A Chef’s Take on Pebble Beach Food & Wine

It’s hard to keep track, but I believe this is my ninth or maybe tenth year cooking at Pebble Beach Food & Wine (April 9-12, 2026). Over time, it’s become one of the highlights of my year, but my first experience? Let’s just say it was unforgettable for all the wrong reasons.

I debuted with hot buttered rum doughnuts, something that worked beautifully in a restaurant kitchen but proved incredibly challenging to replicate at scale in an outdoor tent. At one point, half the dough overheated and nearly melted, and I found myself troubleshooting in real time. It was a stressful start, but once everything came together, guests loved the final result.
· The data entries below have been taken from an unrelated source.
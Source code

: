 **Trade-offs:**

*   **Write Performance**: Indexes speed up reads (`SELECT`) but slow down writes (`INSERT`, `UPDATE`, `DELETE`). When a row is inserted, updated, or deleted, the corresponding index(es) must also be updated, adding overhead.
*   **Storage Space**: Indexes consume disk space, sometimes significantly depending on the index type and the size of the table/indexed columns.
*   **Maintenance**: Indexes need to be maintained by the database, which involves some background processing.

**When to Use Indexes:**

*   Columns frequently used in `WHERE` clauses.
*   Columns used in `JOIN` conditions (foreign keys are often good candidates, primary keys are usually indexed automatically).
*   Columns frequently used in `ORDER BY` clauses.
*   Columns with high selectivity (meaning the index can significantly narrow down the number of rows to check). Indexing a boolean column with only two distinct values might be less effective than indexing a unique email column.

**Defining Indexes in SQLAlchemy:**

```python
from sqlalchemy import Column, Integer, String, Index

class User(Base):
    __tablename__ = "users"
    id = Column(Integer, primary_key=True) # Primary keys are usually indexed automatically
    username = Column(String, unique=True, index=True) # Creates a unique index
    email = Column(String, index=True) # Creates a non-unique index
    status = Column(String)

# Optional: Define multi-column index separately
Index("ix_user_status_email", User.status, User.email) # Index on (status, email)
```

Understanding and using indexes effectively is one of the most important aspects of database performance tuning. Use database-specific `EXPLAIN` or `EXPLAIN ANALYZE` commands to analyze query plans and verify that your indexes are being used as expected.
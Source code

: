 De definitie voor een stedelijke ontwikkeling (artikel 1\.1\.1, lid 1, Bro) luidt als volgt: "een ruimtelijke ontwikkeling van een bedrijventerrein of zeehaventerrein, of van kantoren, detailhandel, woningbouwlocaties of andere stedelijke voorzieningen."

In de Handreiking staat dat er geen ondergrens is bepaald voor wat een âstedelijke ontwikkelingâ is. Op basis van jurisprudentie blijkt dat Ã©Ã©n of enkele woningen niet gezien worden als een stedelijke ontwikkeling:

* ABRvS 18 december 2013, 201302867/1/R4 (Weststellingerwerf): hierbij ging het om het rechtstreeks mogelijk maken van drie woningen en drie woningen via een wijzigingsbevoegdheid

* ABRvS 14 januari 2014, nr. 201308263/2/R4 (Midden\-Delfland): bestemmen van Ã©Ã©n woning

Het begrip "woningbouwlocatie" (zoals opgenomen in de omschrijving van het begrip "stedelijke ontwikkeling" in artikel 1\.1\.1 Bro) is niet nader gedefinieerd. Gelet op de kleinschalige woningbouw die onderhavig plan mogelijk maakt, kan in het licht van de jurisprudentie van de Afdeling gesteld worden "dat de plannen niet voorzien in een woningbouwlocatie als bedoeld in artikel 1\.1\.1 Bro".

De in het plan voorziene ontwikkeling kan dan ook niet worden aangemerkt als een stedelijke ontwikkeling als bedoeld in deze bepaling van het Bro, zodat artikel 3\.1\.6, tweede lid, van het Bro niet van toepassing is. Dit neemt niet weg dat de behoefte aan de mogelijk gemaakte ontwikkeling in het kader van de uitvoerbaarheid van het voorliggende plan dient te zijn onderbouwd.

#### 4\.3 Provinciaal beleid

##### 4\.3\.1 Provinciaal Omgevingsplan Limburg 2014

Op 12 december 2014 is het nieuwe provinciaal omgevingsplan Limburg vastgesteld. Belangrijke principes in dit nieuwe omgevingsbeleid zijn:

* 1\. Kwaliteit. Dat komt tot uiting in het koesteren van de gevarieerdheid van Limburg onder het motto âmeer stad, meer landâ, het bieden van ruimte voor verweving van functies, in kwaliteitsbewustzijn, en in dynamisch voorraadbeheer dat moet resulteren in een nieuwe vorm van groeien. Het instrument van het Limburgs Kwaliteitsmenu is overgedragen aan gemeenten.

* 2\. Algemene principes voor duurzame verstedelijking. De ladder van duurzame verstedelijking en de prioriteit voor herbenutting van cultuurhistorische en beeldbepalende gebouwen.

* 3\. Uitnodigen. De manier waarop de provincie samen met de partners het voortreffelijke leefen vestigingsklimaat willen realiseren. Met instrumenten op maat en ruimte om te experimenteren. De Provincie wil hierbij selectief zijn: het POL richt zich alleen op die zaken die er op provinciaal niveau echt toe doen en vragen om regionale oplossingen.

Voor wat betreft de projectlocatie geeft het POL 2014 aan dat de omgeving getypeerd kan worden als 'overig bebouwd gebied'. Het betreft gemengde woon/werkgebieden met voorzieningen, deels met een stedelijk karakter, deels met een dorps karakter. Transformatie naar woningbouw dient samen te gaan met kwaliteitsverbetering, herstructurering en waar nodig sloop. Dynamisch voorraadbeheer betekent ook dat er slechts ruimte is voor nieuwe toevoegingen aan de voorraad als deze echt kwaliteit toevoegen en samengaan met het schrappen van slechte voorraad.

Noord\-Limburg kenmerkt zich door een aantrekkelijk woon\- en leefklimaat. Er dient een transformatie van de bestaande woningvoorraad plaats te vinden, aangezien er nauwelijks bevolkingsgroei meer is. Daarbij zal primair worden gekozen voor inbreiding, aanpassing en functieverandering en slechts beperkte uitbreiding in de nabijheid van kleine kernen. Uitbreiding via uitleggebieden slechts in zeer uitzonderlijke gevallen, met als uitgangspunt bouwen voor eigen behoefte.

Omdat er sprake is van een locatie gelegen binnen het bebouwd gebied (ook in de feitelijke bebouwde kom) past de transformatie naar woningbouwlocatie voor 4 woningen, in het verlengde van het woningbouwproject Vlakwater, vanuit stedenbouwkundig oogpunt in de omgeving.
That experience shaped how I approach the festival today: I now plan meticulously and over-prepare for every detail.

A Chef’s Take on Pebble Beach Food & Wine

With that foundation, Pebble Beach Food & Wine has become a creative playground. It’s a chance to step away from the day-to-day and design dishes that are playful, unexpected and entirely for the joy of it. The festival attracts adventurous eaters, which opens the door to bold experimentation.

Over the years, I’ve leaned into that freedom, blending savory and sweet in ways I wouldn’t typically feature on a restaurant menu. From foie gras chocolate truffles with strawberry jam and toasted peanuts (a playful take on a PB&J), to maple ice cream topped with blueberry compote and crispy chicken skin (a nod to chicken and waffles), to pineapple upside-down cake with a Vietnamese-style lemongrass fish sauce caramel. These dishes push boundaries in the best way. They’re unconventional, but that’s exactly what makes them memorable in this setting.

A Chef’s Take on Pebble Beach Food & Wine
Photo: Pineapple upside-down cake with a Vietnamese-style lemongrass fish sauce caramel

One of my favorite festival moments came after I joined InterContinental The Clement Monterey in 2015. Inspired by a new kitchen and new energy, I created what I called “A Feast of Cake.” It was an immersive display featuring ten hyper-realistic sculpted cakes designed to look like luxurious savory foods. We made everything from a roasted suckling pig to salmon en croûte, caviar tins and an elaborate cheese board.

With candelabras, greenery and table settings completing the scene, guests were stunned to learn that every single item was cake. Watching their reactions—“Wait, this is cake?”—was as rewarding as the creation itself, and it remains one of my favorite Pebble Beach Food & Wine memories.

A Chef’s Take on Pebble Beach Food & Wine
Photo: The “A Feast of Cake" display

Beyond the food, what keeps me coming back year after year is the people. The festival brings together an incredible community of chefs, winemakers and culinary talent from around the world. It feels like a big, delicious family reunion, an opportunity to reconnect with friends, meet new collaborators and celebrate the craft together.

A Chef’s Take on Pebble Beach Food & Wine
Photo: Chef Michelle Lee and team

There’s something special about experiencing all of this in Monterey County. Each year, the destination comes alive with energy, creativity and flavor, offering visitors the chance to engage directly with world-class talent in a setting that’s as inspiring as the cuisine itself.

For anyone who loves food, wine and unforgettable experiences, Pebble Beach Food & Wine (April 9–12, 2026) is more than a festival—it’s a celebration of creativity, community and the joy of discovery. If you’re heading out this year, you’re in for a weekend that’s as dynamic as it is delicious, with everything from high-energy tastings to more intimate, chef-driven moments. It’s the kind of place where you can try something unexpected, discover new flavors and just have fun with it and from a chef’s perspective, that curiosity and energy are exactly what make it so special to be part of, especially here along the Monterey coast.